(Source texts of formatted documents)

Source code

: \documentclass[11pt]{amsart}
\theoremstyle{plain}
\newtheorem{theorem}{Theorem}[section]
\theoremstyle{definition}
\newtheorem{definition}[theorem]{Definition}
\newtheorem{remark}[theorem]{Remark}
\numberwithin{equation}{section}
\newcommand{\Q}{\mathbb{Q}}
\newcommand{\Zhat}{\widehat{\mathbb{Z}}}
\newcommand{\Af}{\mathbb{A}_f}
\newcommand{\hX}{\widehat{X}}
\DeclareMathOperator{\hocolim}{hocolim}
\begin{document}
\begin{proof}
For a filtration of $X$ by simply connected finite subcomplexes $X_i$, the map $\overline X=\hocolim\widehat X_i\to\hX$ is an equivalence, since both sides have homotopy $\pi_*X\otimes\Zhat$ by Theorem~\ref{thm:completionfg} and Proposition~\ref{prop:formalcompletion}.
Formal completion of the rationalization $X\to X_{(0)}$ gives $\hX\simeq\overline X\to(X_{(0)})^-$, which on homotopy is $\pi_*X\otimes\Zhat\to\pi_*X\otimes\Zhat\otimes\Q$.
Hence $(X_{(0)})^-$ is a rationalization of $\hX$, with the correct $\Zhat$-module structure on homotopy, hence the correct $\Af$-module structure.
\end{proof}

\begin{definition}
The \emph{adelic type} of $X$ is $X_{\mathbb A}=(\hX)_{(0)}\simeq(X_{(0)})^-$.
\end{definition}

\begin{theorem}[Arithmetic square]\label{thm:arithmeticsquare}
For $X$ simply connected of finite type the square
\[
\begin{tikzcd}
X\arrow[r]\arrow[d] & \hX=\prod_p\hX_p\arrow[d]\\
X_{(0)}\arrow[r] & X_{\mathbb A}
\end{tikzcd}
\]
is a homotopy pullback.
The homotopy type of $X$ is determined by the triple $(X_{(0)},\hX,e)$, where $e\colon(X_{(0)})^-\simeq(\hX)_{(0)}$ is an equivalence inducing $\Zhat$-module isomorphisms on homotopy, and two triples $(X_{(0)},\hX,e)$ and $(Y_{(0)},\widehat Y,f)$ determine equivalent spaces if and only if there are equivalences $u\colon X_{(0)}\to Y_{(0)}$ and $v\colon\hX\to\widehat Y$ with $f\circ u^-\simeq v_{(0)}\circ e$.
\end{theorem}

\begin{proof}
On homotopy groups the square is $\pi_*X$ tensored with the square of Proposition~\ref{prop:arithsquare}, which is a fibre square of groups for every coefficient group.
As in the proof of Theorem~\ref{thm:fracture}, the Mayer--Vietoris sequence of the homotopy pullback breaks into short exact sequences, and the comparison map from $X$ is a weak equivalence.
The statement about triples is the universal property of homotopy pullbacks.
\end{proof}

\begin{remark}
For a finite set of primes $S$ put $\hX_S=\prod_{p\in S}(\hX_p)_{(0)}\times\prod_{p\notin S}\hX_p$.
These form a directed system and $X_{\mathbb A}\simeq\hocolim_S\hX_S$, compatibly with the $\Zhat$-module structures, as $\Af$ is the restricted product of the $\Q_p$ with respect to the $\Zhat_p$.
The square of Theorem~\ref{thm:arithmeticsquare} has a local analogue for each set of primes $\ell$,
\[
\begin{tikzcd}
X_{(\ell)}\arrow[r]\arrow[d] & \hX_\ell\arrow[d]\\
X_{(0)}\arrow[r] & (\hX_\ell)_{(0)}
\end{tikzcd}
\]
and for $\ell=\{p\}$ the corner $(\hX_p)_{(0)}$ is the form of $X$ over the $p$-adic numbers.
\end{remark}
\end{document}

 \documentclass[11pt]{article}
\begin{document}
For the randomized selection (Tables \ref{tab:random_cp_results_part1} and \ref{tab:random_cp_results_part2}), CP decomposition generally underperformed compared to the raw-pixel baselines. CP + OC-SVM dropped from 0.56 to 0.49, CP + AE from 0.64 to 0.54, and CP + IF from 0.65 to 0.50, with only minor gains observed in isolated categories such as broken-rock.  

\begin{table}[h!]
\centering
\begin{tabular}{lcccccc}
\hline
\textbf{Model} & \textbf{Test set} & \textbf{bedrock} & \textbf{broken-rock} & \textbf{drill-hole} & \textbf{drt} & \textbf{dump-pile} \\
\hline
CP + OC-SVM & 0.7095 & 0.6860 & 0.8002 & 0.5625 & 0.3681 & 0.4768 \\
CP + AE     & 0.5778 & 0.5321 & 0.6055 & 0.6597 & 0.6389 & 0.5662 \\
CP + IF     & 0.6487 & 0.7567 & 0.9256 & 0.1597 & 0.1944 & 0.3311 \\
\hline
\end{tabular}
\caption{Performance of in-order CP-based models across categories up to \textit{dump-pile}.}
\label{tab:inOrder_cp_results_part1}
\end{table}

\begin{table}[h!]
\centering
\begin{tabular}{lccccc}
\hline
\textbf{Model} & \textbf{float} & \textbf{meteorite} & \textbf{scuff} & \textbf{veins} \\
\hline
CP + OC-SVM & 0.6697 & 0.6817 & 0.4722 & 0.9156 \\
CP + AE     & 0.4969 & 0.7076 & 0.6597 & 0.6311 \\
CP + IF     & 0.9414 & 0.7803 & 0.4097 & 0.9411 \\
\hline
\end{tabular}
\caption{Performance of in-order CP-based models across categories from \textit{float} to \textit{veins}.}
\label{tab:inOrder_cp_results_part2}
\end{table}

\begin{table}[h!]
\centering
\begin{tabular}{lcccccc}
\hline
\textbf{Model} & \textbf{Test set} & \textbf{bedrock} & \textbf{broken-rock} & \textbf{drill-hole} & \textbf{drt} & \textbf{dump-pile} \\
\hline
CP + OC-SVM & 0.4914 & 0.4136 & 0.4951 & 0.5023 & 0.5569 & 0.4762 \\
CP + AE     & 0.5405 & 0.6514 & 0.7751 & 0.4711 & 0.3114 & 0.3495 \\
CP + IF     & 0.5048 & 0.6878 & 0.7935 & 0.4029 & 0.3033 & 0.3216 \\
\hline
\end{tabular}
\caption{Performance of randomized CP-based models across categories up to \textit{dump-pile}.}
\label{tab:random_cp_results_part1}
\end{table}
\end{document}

- _ASSIGNMENT_: From the records above, pull every line that has the string "overline" and copy it.

- _TASK ANSWER_:
For a filtration of $X$ by simply connected finite subcomplexes $X_i$, the map $\overline X=\hocolim\widehat X_i\to\hX$ is an equivalence, since both sides have homotopy $\pi_*X\otimes\Zhat$ by Theorem~\ref{thm:completionfg} and Proposition~\ref{prop:formalcompletion}.
Formal completion of the rationalization $X\to X_{(0)}$ gives $\hX\simeq\overline X\to(X_{(0)})^-$, which on homotopy is $\pi_*X\otimes\Zhat\to\pi_*X\otimes\Zhat\otimes\Q$.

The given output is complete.